Three factors contributed to New England’s offensive woes during this game. The first was their lack of a running game. The Patriots rushed for just 64 yards all game. Unable to run the ball in any meaningful way, New England was forced to go to its passing game almost exclusively. This led to the two other problems the offense suffered from. The Patriots front line could not protect Tom Brady (154 yards, 2 touchdown passes, a whopping 3 interceptions), as he was sacked three times, once leading to a fumble that Baltimore recovered.
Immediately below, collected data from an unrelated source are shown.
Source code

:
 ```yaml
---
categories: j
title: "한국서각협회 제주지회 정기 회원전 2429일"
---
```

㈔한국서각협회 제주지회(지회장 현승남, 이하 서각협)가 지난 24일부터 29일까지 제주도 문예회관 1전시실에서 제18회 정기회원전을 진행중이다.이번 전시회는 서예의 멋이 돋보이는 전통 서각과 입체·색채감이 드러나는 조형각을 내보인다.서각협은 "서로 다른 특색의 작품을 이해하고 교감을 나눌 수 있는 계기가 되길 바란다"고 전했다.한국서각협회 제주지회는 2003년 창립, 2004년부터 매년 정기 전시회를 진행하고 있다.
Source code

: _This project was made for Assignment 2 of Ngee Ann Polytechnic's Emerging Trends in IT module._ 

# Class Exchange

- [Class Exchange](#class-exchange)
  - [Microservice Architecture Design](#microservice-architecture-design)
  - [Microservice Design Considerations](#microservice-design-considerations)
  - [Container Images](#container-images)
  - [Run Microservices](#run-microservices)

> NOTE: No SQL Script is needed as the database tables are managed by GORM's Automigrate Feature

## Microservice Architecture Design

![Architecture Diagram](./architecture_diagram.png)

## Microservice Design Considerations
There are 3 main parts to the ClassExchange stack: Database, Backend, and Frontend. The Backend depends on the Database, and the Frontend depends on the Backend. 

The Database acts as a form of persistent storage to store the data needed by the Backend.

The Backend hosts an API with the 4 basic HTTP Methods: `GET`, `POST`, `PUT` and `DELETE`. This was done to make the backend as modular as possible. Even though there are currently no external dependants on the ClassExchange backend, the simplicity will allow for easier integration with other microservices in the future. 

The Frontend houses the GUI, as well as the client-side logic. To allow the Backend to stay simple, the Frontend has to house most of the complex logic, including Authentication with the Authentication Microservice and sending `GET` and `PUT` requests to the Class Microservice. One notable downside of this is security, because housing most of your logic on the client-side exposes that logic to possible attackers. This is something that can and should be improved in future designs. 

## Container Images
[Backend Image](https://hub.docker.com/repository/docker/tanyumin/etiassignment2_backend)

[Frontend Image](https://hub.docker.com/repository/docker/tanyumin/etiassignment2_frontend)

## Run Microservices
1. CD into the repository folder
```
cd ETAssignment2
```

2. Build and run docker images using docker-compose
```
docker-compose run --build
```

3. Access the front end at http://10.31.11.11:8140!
Additionally, the Patriots’ wide receivers were constantly taking hits from the Ravens’ defense, never making serious plays after the catch. No one on the Patriots had a good day receiving: not the wide receivers, not the tight ends, and not the running backs. The Ravens’ gave up the short pass, then quickly swarmed the receivers and hit them…hard. The Patriots wide receivers were bruised and beaten by a more physical Ravens secondary. Combine all of this with the turnover problems the Patriots suffered from, and you have the makings of a difficult offensive game for New England.
The one thing the Patriots defense had done successfully all season was stop the run. Unfortunately, they could not do it again during their game Sunday afternoon. They gave up 234 yards on the ground despite allowing just over 110 yards a game during the regular season. Every time the Ravens rushed, their front line beat the Patriots’, forcing the tackles and linesmen backwards, making it easy for the Ravens’ backs to gain almost half the needed yardage on every rush (4.5 yards per carry average). This led to numerous third-and-shot situations, as opposed to the Patriots, who were usually in third-and-long situations.
On third down, the Patriots just couldn’t get stops, giving up 10 conversions while just gaining 3 themselves. While they only gave up six rushing touchdowns all season, on Sunday they gave up four, including two to game MVP Ray Rice, who ran for 159 yards. The Pats couldn’t stop Rice or any of the other Baltimore backs, and it cost them the game. The Ravens rarely went to the pass, not really needing to, so the Pats’ success against the pass Sunday afternoon is kind of an empty stat.
This past season could best be described as a work in progress. The young New England defense needed an entire season to learn how to play defense together in the NFL. Tom Brady needed a season to get himself physically and mentally back into the swing of things after missing the entire 2008 season. The offensive line needed a season to learn how to protect Tom Brady. Add to that the sheer number of injuries sustained by various Patriots this season and you have a season of “almost.”
Next season the Patriots should return healthier and more experienced. They will be a far superior team next year, better able to defend, protect the QB, and play on the road. But, for now we’re left with the sour taste of a season plagued by inconsistency and frustration.